The task
Which lines of the entries below hold the word "MattersPage"? Report each of them.

====== Data extracts ======

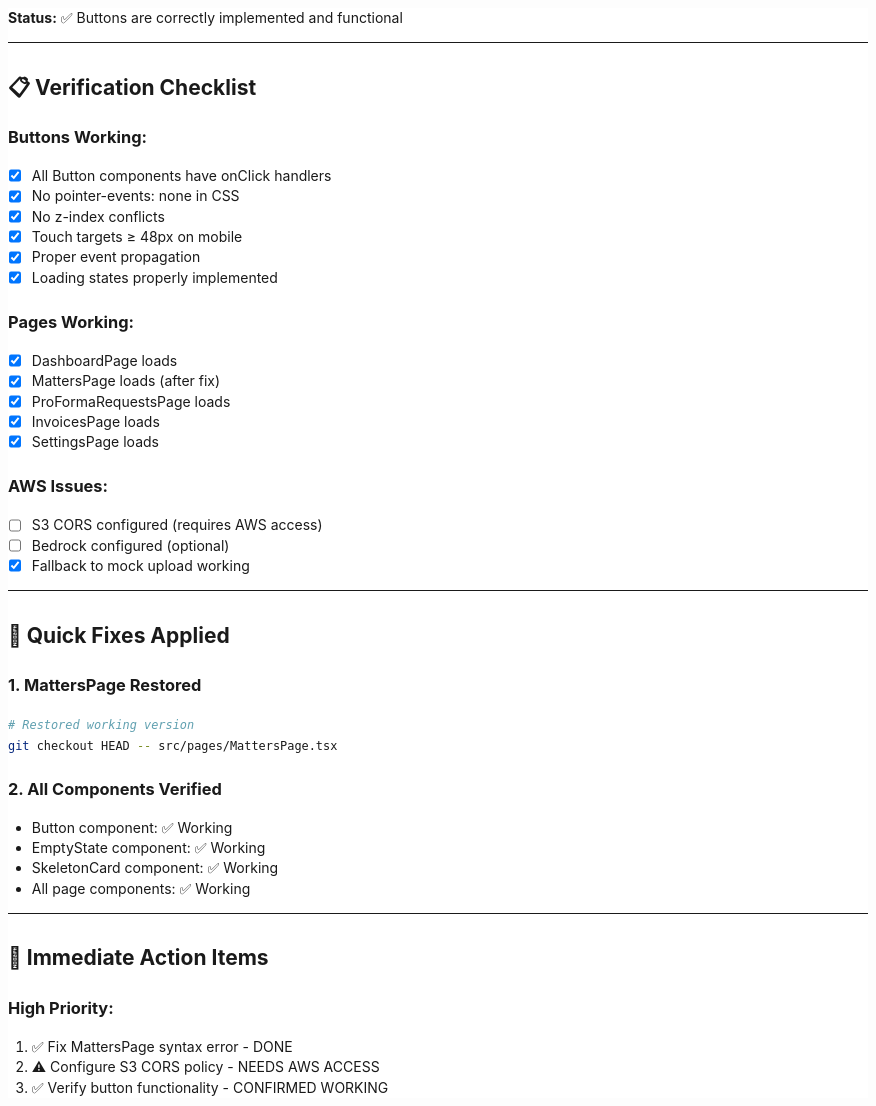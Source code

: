 **Status:** ✅ Buttons are correctly implemented and functional

---

## 📋 Verification Checklist

### **Buttons Working:**
- [x] All Button components have onClick handlers
- [x] No pointer-events: none in CSS
- [x] No z-index conflicts
- [x] Touch targets ≥ 48px on mobile
- [x] Proper event propagation
- [x] Loading states properly implemented

### **Pages Working:**
- [x] DashboardPage loads
- [x] MattersPage loads (after fix)
- [x] ProFormaRequestsPage loads
- [x] InvoicesPage loads
- [x] SettingsPage loads

### **AWS Issues:**
- [ ] S3 CORS configured (requires AWS access)
- [ ] Bedrock configured (optional)
- [x] Fallback to mock upload working

---

## 🔧 Quick Fixes Applied

### **1. MattersPage Restored**
```bash
# Restored working version
git checkout HEAD -- src/pages/MattersPage.tsx
```

### **2. All Components Verified**
- Button component: ✅ Working
- EmptyState component: ✅ Working
- SkeletonCard component: ✅ Working
- All page components: ✅ Working

---

## 🚀 Immediate Action Items

### **High Priority:**
1. ✅ Fix MattersPage syntax error - DONE
2. ⚠️ Configure S3 CORS policy - NEEDS AWS ACCESS
3. ✅ Verify button functionality - CONFIRMED WORKING
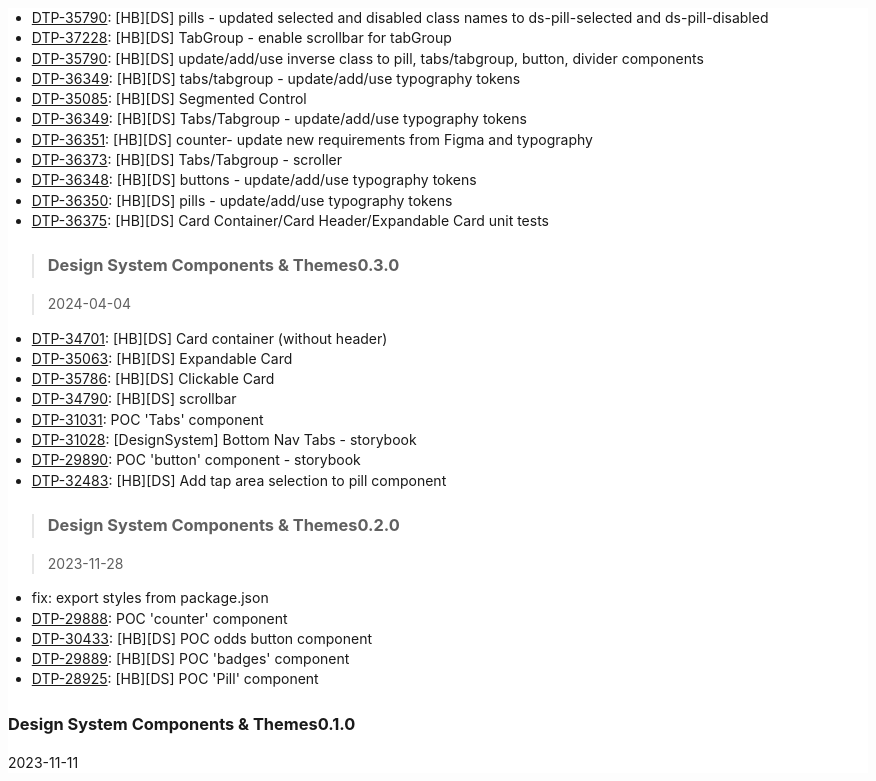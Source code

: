 - [DTP-35790](https://jira.corp.entaingroup.com/browse/DTP-35790): [HB][DS] pills - updated selected and disabled class names to ds-pill-selected and ds-pill-disabled
- [DTP-37228](https://jira.corp.entaingroup.com/browse/DTP-37228): [HB][DS] TabGroup - enable scrollbar for tabGroup
- [DTP-35790](https://jira.corp.entaingroup.com/browse/DTP-35790): [HB][DS] update/add/use inverse class to pill, tabs/tabgroup, button, divider components
- [DTP-36349](https://jira.corp.entaingroup.com/browse/DTP-36349): [HB][DS] tabs/tabgroup -  update/add/use typography tokens
- [DTP-35085](https://jira.corp.entaingroup.com/browse/DTP-35085): [HB][DS] Segmented Control
- [DTP-36349](https://jira.corp.entaingroup.com/browse/DTP-36349): [HB][DS] Tabs/Tabgroup -  update/add/use typography tokens
- [DTP-36351](https://jira.corp.entaingroup.com/browse/DTP-36351): [HB][DS] counter- update new requirements from Figma and typography
- [DTP-36373](https://jira.corp.entaingroup.com/browse/DTP-36373): [HB][DS] Tabs/Tabgroup - scroller
- [DTP-36348](https://jira.corp.entaingroup.com/browse/DTP-36348): [HB][DS] buttons - update/add/use typography tokens
- [DTP-36350](https://jira.corp.entaingroup.com/browse/DTP-36350): [HB][DS] pills - update/add/use typography tokens
- [DTP-36375](https://jira.corp.entaingroup.com/browse/DTP-36375): [HB][DS] Card Container/Card Header/Expandable Card unit tests

>### Design System Components & Themes0.3.0

>2024-04-04

- [DTP-34701](https://jira.corp.entaingroup.com/browse/DTP-34701): [HB][DS] Card container (without header)
- [DTP-35063](https://jira.corp.entaingroup.com/browse/DTP-35063): [HB][DS] Expandable Card
- [DTP-35786](https://jira.corp.entaingroup.com/browse/DTP-35786): [HB][DS] Clickable Card
- [DTP-34790](https://jira.corp.entaingroup.com/browse/DTP-34790): [HB][DS] scrollbar
- [DTP-31031](https://jira.corp.entaingroup.com/browse/DTP-31031): POC 'Tabs' component
- [DTP-31028](https://jira.corp.entaingroup.com/browse/DTP-31028): [DesignSystem] Bottom Nav Tabs - storybook
- [DTP-29890](https://jira.corp.entaingroup.com/browse/DTP-29890): POC 'button' component - storybook
- [DTP-32483](https://jira.corp.entaingroup.com/browse/DTP-32483): [HB][DS] Add tap area selection to pill component

>### Design System Components & Themes0.2.0

>2023-11-28

- fix: export styles from package.json
- [DTP-29888](https://jira.corp.entaingroup.com/browse/DTP-29888): POC 'counter' component
- [DTP-30433](https://jira.corp.entaingroup.com/browse/DTP-30433): [HB][DS] POC odds button component
- [DTP-29889](https://jira.corp.entaingroup.com/browse/DTP-29889): [HB][DS] POC 'badges' component
- [DTP-28925](https://jira.corp.entaingroup.com/browse/DTP-28925): [HB][DS] POC 'Pill' component

### Design System Components & Themes0.1.0

2023-11-11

======

Written response
- [x] MattersPage loads (after fix)
### **1. MattersPage Restored**
git checkout HEAD -- src/pages/MattersPage.tsx
1. ✅ Fix MattersPage syntax error - DONE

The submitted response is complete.